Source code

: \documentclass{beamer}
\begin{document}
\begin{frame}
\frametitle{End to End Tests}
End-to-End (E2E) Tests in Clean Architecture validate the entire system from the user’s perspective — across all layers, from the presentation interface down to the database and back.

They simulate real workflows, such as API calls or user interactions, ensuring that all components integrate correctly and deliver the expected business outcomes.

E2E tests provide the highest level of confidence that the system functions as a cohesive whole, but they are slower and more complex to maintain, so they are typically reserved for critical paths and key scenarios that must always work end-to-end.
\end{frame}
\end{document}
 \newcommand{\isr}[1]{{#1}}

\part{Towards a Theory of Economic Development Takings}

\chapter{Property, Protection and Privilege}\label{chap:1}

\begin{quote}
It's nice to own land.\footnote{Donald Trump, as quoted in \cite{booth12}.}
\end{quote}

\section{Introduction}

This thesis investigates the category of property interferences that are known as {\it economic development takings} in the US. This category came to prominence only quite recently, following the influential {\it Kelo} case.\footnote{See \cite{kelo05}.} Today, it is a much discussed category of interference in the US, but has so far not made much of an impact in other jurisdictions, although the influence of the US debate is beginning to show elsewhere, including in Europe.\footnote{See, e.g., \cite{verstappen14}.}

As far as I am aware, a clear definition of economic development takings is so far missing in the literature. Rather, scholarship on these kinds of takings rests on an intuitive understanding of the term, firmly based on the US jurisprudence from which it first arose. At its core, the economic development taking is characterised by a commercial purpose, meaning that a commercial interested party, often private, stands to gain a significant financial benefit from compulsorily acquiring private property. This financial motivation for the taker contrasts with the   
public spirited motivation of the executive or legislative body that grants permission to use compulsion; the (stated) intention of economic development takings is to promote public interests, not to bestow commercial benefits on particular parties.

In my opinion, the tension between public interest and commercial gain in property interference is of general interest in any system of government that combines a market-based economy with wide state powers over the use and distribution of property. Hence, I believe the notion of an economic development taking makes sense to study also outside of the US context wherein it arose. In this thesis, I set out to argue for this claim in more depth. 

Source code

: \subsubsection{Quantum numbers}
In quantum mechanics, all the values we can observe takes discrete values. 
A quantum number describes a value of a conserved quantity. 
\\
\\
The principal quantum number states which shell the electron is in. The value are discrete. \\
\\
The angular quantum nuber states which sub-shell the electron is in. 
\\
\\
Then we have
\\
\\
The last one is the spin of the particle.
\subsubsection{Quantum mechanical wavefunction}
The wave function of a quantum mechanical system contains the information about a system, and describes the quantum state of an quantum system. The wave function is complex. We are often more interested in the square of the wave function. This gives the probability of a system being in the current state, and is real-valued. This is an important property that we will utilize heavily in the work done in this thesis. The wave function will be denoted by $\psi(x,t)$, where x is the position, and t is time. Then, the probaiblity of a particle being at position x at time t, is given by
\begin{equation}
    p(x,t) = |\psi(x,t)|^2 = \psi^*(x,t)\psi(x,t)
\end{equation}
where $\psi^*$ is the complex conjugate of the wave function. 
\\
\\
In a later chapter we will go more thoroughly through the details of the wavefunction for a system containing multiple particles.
========================================
▶ REQUIRED WORK: When you answer, set down the entries above precisely as they read.

▶ TASK RESULT:
Source code

: \documentclass{beamer}
\begin{document}
\begin{frame}
\frametitle{End to End Tests}
End-to-End (E2E) Tests in Clean Architecture validate the entire system from the user’s perspective — across all layers, from the presentation interface down to the database and back.

They simulate real workflows, such as API calls or user interactions, ensuring that all components integrate correctly and deliver the expected business outcomes.

E2E tests provide the highest level of confidence that the system functions as a cohesive whole, but they are slower and more complex to maintain, so they are typically reserved for critical paths and key scenarios that must always work end-to-end.
\end{frame}
\end{document}
 \newcommand{\isr}[1]{{#1}}

\part{Towards a Theory of Economic Development Takings}

\chapter{Property, Protection and Privilege}\label{chap:1}

\begin{quote}
It's nice to own land.\footnote{Donald Trump, as quoted in \cite{booth12}.}
\end{quote}

\section{Introduction}

This thesis investigates the category of property interferences that are known as {\it economic development takings} in the US. This category came to prominence only quite recently, following the influential {\it Kelo} case.\footnote{See \cite{kelo05}.} Today, it is a much discussed category of interference in the US, but has so far not made much of an impact in other jurisdictions, although the influence of the US debate is beginning to show elsewhere, including in Europe.\footnote{See, e.g., \cite{verstappen14}.}

As far as I am aware, a clear definition of economic development takings is so far missing in the literature. Rather, scholarship on these kinds of takings rests on an intuitive understanding of the term, firmly based on the US jurisprudence from which it first arose. At its core, the economic development taking is characterised by a commercial purpose, meaning that a commercial interested party, often private, stands to gain a significant financial benefit from compulsorily acquiring private property. This financial motivation for the taker contrasts with the   
public spirited motivation of the executive or legislative body that grants permission to use compulsion; the (stated) intention of economic development takings is to promote public interests, not to bestow commercial benefits on particular parties.

In my opinion, the tension between public interest and commercial gain in property interference is of general interest in any system of government that combines a market-based economy with wide state powers over the use and distribution of property. Hence, I believe the notion of an economic development taking makes sense to study also outside of the US context wherein it arose. In this thesis, I set out to argue for this claim in more depth. 

Source code

: \subsubsection{Quantum numbers}
In quantum mechanics, all the values we can observe takes discrete values. 
A quantum number describes a value of a conserved quantity. 
\\
\\
The principal quantum number states which shell the electron is in. The value are discrete. \\
\\
The angular quantum nuber states which sub-shell the electron is in. 
\\
\\
Then we have
\\
\\
The last one is the spin of the particle.
\subsubsection{Quantum mechanical wavefunction}
The wave function of a quantum mechanical system contains the information about a system, and describes the quantum state of an quantum system. The wave function is complex. We are often more interested in the square of the wave function. This gives the probability of a system being in the current state, and is real-valued. This is an important property that we will utilize heavily in the work done in this thesis. The wave function will be denoted by $\psi(x,t)$, where x is the position, and t is time. Then, the probaiblity of a particle being at position x at time t, is given by
\begin{equation}
    p(x,t) = |\psi(x,t)|^2 = \psi^*(x,t)\psi(x,t)
\end{equation}
where $\psi^*$ is the complex conjugate of the wave function. 
\\
\\
In a later chapter we will go more thoroughly through the details of the wavefunction for a system containing multiple particles.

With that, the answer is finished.